Start of PROVIDED RECORDS

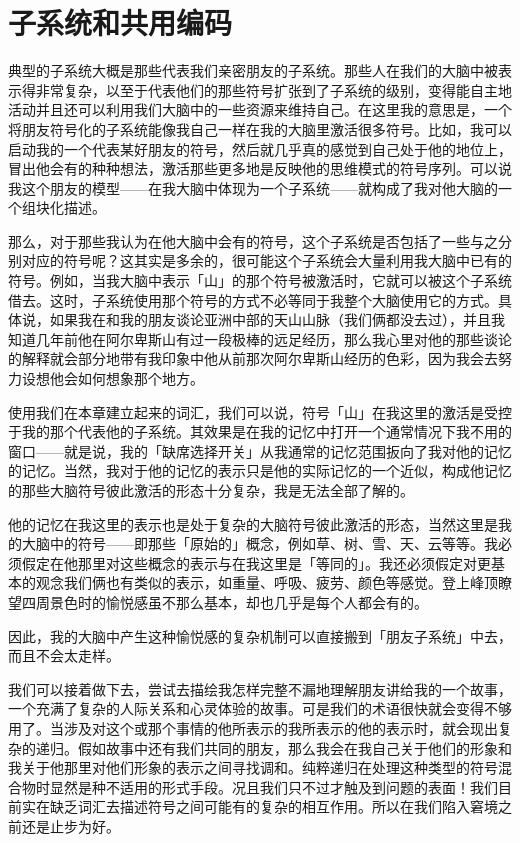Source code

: \documentclass[
  12pt,
  twoside,
  openright,
  oldfontcommands,
]{memoir}
\begin{document}
\section{子系统和共用编码}

典型的子系统大概是那些代表我们亲密朋友的子系统。那些人在我们的大脑中被表示得非常复杂，以至于代表他们的那些符号扩张到了子系统的级别，变得能自主地活动并且还可以利用我们大脑中的一些资源来维持自己。在这里我的意思是，一个将朋友符号化的子系统能像我自己一样在我的大脑里激活很多符号。比如，我可以启动我的一个代表某好朋友的符号，然后就几乎真的感觉到自己处于他的地位上，冒出他会有的种种想法，激活那些更多地是反映他的思维模式的符号序列。可以说我这个朋友的模型------在我大脑中体现为一个子系统------就构成了我对他大脑的一个组块化描述。

那么，对于那些我认为在他大脑中会有的符号，这个子系统是否包括了一些与之分别对应的符号呢？这其实是多余的，很可能这个子系统会大量利用我大脑中已有的符号。例如，当我大脑中表示「山」的那个符号被激活时，它就可以被这个子系统借去。这时，子系统使用那个符号的方式不必等同于我整个大脑使用它的方式。具体说，如果我在和我的朋友谈论亚洲中部的天山山脉（我们俩都没去过），并且我知道几年前他在阿尔卑斯山有过一段极棒的远足经历，那么我心里对他的那些谈论的解释就会部分地带有我印象中他从前那次阿尔卑斯山经历的色彩，因为我会去努力设想他会如何想象那个地方。

使用我们在本章建立起来的词汇，我们可以说，符号「山」在我这里的激活是受控于我的那个代表他的子系统。其效果是在我的记忆中打开一个通常情况下我不用的窗口------就是说，我的「缺席选择开关」从我通常的记忆范围扳向了我对他的记忆的记忆。当然，我对于他的记忆的表示只是他的实际记忆的一个近似，构成他记忆的那些大脑符号彼此激活的形态十分复杂，我是无法全部了解的。

他的记忆在我这里的表示也是处于复杂的大脑符号彼此激活的形态，当然这里是我的大脑中的符号------即那些「原始的」概念，例如草、树、雪、天、云等等。我必须假定在他那里对这些概念的表示与在我这里是「等同的」。我还必须假定对更基本的观念我们俩也有类似的表示，如重量、呼吸、疲劳、颜色等感觉。登上峰顶瞭望四周景色时的愉悦感虽不那么基本，却也几乎是每个人都会有的。

因此，我的大脑中产生这种愉悦感的复杂机制可以直接搬到「朋友子系统」中去，而且不会太走样。

我们可以接着做下去，尝试去描绘我怎样完整不漏地理解朋友讲给我的一个故事，一个充满了复杂的人际关系和心灵体验的故事。可是我们的术语很快就会变得不够用了。当涉及对这个或那个事情的他所表示的我所表示的他的表示时，就会现出复杂的递归。假如故事中还有我们共同的朋友，那么我会在我自己关于他们的形象和我关于他那里对他们形象的表示之间寻找调和。纯粹递归在处理这种类型的符号混合物时显然是种不适用的形式手段。况且我们只不过才触及到问题的表面！我们目前实在缺乏词汇去描述符号之间可能有的复杂的相互作用。所以在我们陷入窘境之前还是止步为好。
\end{document}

End of PROVIDED RECORDS

== WHAT THE EXERCISE ASKS ==
The lines from the one with "那么，对于那些我认为在他大脑" through the end of the data above are to be set down exactly, with both boundary lines included and no other lines.

== RESPONSE TO THIS TASK ==
那么，对于那些我认为在他大脑中会有的符号，这个子系统是否包括了一些与之分别对应的符号呢？这其实是多余的，很可能这个子系统会大量利用我大脑中已有的符号。例如，当我大脑中表示「山」的那个符号被激活时，它就可以被这个子系统借去。这时，子系统使用那个符号的方式不必等同于我整个大脑使用它的方式。具体说，如果我在和我的朋友谈论亚洲中部的天山山脉（我们俩都没去过），并且我知道几年前他在阿尔卑斯山有过一段极棒的远足经历，那么我心里对他的那些谈论的解释就会部分地带有我印象中他从前那次阿尔卑斯山经历的色彩，因为我会去努力设想他会如何想象那个地方。

使用我们在本章建立起来的词汇，我们可以说，符号「山」在我这里的激活是受控于我的那个代表他的子系统。其效果是在我的记忆中打开一个通常情况下我不用的窗口------就是说，我的「缺席选择开关」从我通常的记忆范围扳向了我对他的记忆的记忆。当然，我对于他的记忆的表示只是他的实际记忆的一个近似，构成他记忆的那些大脑符号彼此激活的形态十分复杂，我是无法全部了解的。

他的记忆在我这里的表示也是处于复杂的大脑符号彼此激活的形态，当然这里是我的大脑中的符号------即那些「原始的」概念，例如草、树、雪、天、云等等。我必须假定在他那里对这些概念的表示与在我这里是「等同的」。我还必须假定对更基本的观念我们俩也有类似的表示，如重量、呼吸、疲劳、颜色等感觉。登上峰顶瞭望四周景色时的愉悦感虽不那么基本，却也几乎是每个人都会有的。

因此，我的大脑中产生这种愉悦感的复杂机制可以直接搬到「朋友子系统」中去，而且不会太走样。

我们可以接着做下去，尝试去描绘我怎样完整不漏地理解朋友讲给我的一个故事，一个充满了复杂的人际关系和心灵体验的故事。可是我们的术语很快就会变得不够用了。当涉及对这个或那个事情的他所表示的我所表示的他的表示时，就会现出复杂的递归。假如故事中还有我们共同的朋友，那么我会在我自己关于他们的形象和我关于他那里对他们形象的表示之间寻找调和。纯粹递归在处理这种类型的符号混合物时显然是种不适用的形式手段。况且我们只不过才触及到问题的表面！我们目前实在缺乏词汇去描述符号之间可能有的复杂的相互作用。所以在我们陷入窘境之前还是止步为好。
\end{document}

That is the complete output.